Was Bem's "Feeling the Future" paper exploratory?

C

Chris

Daryl Bem's paper, "Feeling the Future: Experimental Evidence for Anomalous Retroactive Influences on Cognition and Affect", has been criticised on a number of grounds.
http://caps.ucsf.edu/wordpress/wp-content/uploads/2011/02/bem2011.pdf

Among other things, it's been suggested that instead of fixing beforehand the hypotheses to be tested and the experimental procedure to be used to test them, he modified both in reaction to his findings as he went along, so that the statistical significance of the results can't be taken at face value. In other words, the work was, at least in part, exploratory.

One prominent critic who advanced this view was James Alcock. His criticism, entitled "Back from the Future: Parapsychology and the Bem Affair", can be found here:
http://www.csicop.org/specialarticles/show/back_from_the_future
Bem responded to it here:
http://www.csicop.org/specialarticles/show/response_to_alcocks_back_from_the_future_comments_on_bem
And Alcock responded to Bem's response here:
http://www.csicop.org/specialarticles/show/response_to_bems_comments

What do people think? Did Bem fix his hypotheses in advance of doing the experiments, or did he modify them as he went along? Did he change any of the experimental designs part of the way through? If so, do the changes cast doubt on the validity of the results?
 
It may not matter. Jay mentioned this paper earlier, where Gelman and Locken point out that it is sufficient for the analysis to be contingent upon the data to cast doubt on the validity of the results. By looking at the design, implementation and analysis in terms of whether it is contingent upon the data, you no longer need to put a researcher on the spot (who wants to admit their results may be invalid?) to figure out if their work was exploratory.

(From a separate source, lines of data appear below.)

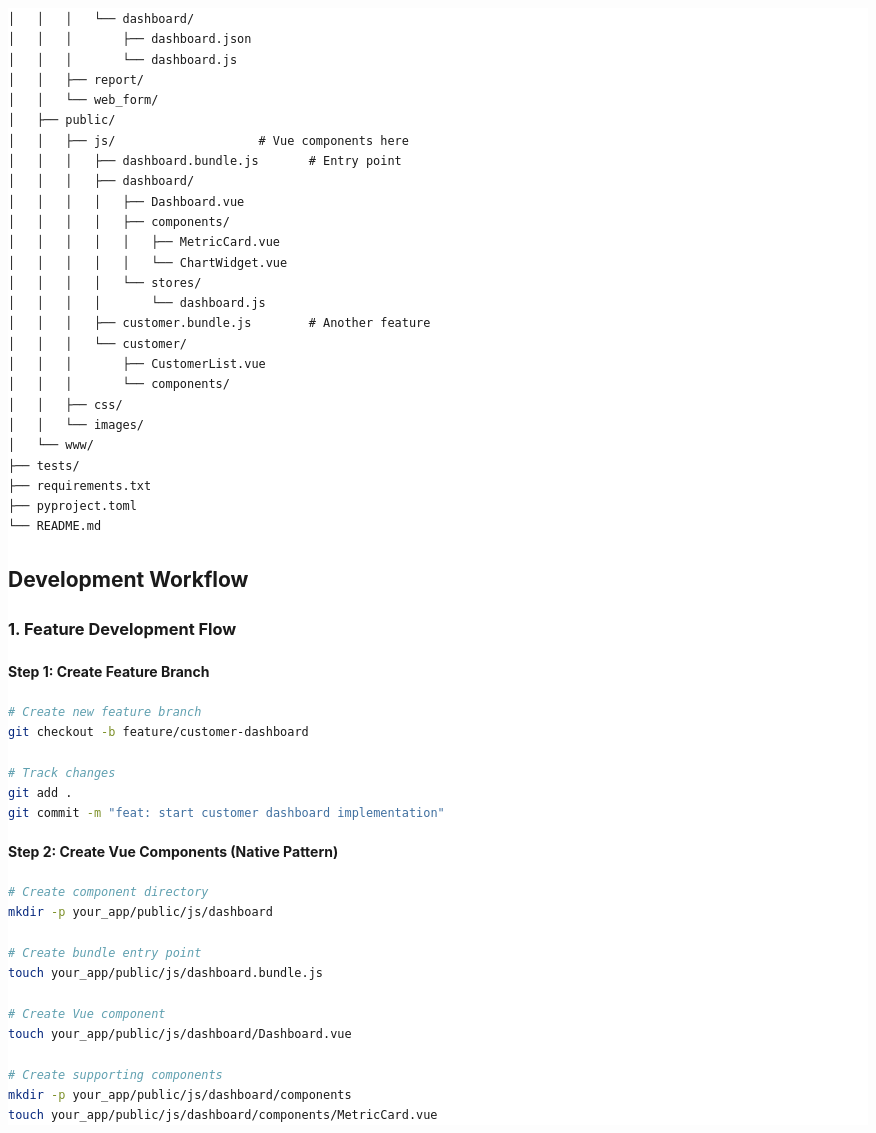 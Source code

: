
 ```
│   │   │   └── dashboard/
│   │   │       ├── dashboard.json
│   │   │       └── dashboard.js
│   │   ├── report/
│   │   └── web_form/
│   ├── public/
│   │   ├── js/                    # Vue components here
│   │   │   ├── dashboard.bundle.js       # Entry point
│   │   │   ├── dashboard/
│   │   │   │   ├── Dashboard.vue
│   │   │   │   ├── components/
│   │   │   │   │   ├── MetricCard.vue
│   │   │   │   │   └── ChartWidget.vue
│   │   │   │   └── stores/
│   │   │   │       └── dashboard.js
│   │   │   ├── customer.bundle.js        # Another feature
│   │   │   └── customer/
│   │   │       ├── CustomerList.vue
│   │   │       └── components/
│   │   ├── css/
│   │   └── images/
│   └── www/
├── tests/
├── requirements.txt
├── pyproject.toml
└── README.md
```

## Development Workflow

### 1. Feature Development Flow

#### Step 1: Create Feature Branch
```bash
# Create new feature branch
git checkout -b feature/customer-dashboard

# Track changes
git add .
git commit -m "feat: start customer dashboard implementation"
```

#### Step 2: Create Vue Components (Native Pattern)
```bash
# Create component directory
mkdir -p your_app/public/js/dashboard

# Create bundle entry point
touch your_app/public/js/dashboard.bundle.js

# Create Vue component
touch your_app/public/js/dashboard/Dashboard.vue

# Create supporting components
mkdir -p your_app/public/js/dashboard/components
touch your_app/public/js/dashboard/components/MetricCard.vue
```
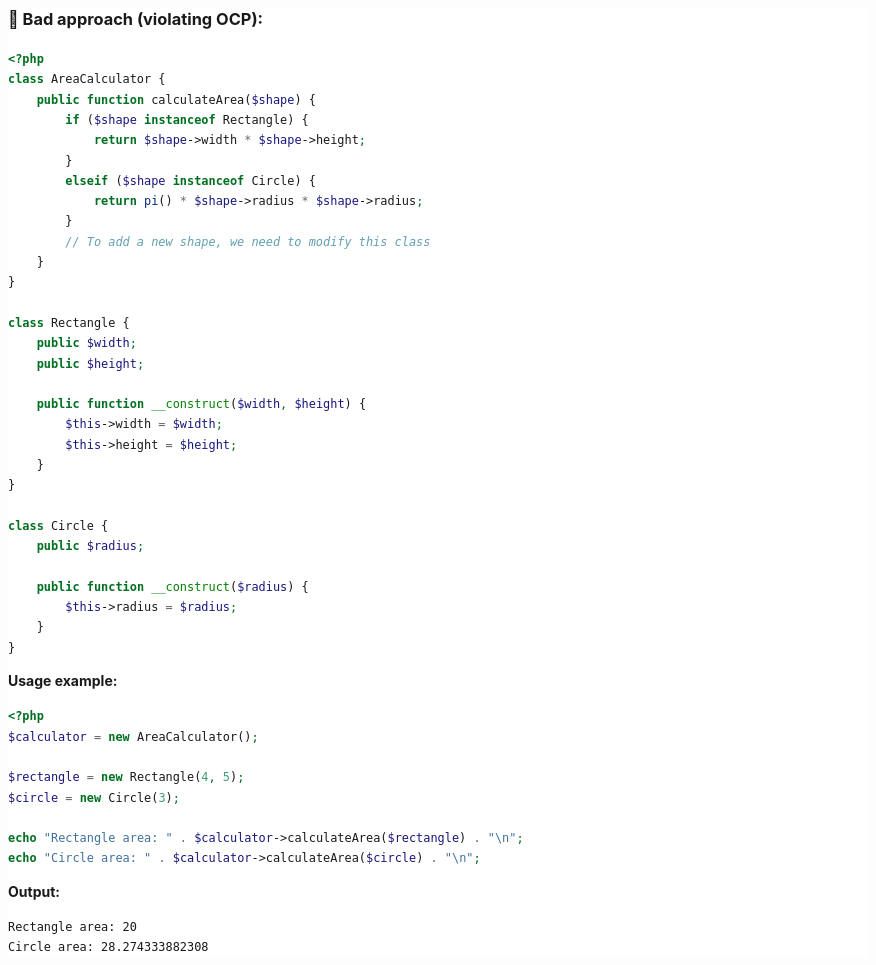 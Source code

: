 ### 🚫 Bad approach (violating OCP):

```php
<?php
class AreaCalculator {
    public function calculateArea($shape) {
        if ($shape instanceof Rectangle) {
            return $shape->width * $shape->height;
        } 
        elseif ($shape instanceof Circle) {
            return pi() * $shape->radius * $shape->radius;
        }
        // To add a new shape, we need to modify this class
    }
}

class Rectangle {
    public $width;
    public $height;
    
    public function __construct($width, $height) {
        $this->width = $width;
        $this->height = $height;
    }
}

class Circle {
    public $radius;
    
    public function __construct($radius) {
        $this->radius = $radius;
    }
}
```

**Usage example:**
```php
<?php
$calculator = new AreaCalculator();

$rectangle = new Rectangle(4, 5);
$circle = new Circle(3);

echo "Rectangle area: " . $calculator->calculateArea($rectangle) . "\n";
echo "Circle area: " . $calculator->calculateArea($circle) . "\n";
```

**Output:**
```
Rectangle area: 20
Circle area: 28.274333882308
```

http://www.stat.columbia.edu/~gelman/research/unpublished/p_hacking.pdf

Linda
 
It may not matter. Jay mentioned this paper earlier, where Gelman and Locken point out that it is sufficient for the analysis to be contingent upon the data to cast doubt on the validity of the results.

Yes, I looked at that when he posted it before. It didn't seem to me that their criticisms of Bem's paper made much sense, though. Do you think they're justified?
 
Daryl Bem's paper, "Feeling the Future: Experimental Evidence for Anomalous Retroactive Influences on Cognition and Affect", has been criticised on a number of grounds.
http://caps.ucsf.edu/wordpress/wp-content/uploads/2011/02/bem2011.pdf

Among other things, it's been suggested that instead of fixing beforehand the hypotheses to be tested and the experimental procedure to be used to test them, he modified both in reaction to his findings as he went along, so that the statistical significance of the results can't be taken at face value. In other words, the work was, at least in part, exploratory.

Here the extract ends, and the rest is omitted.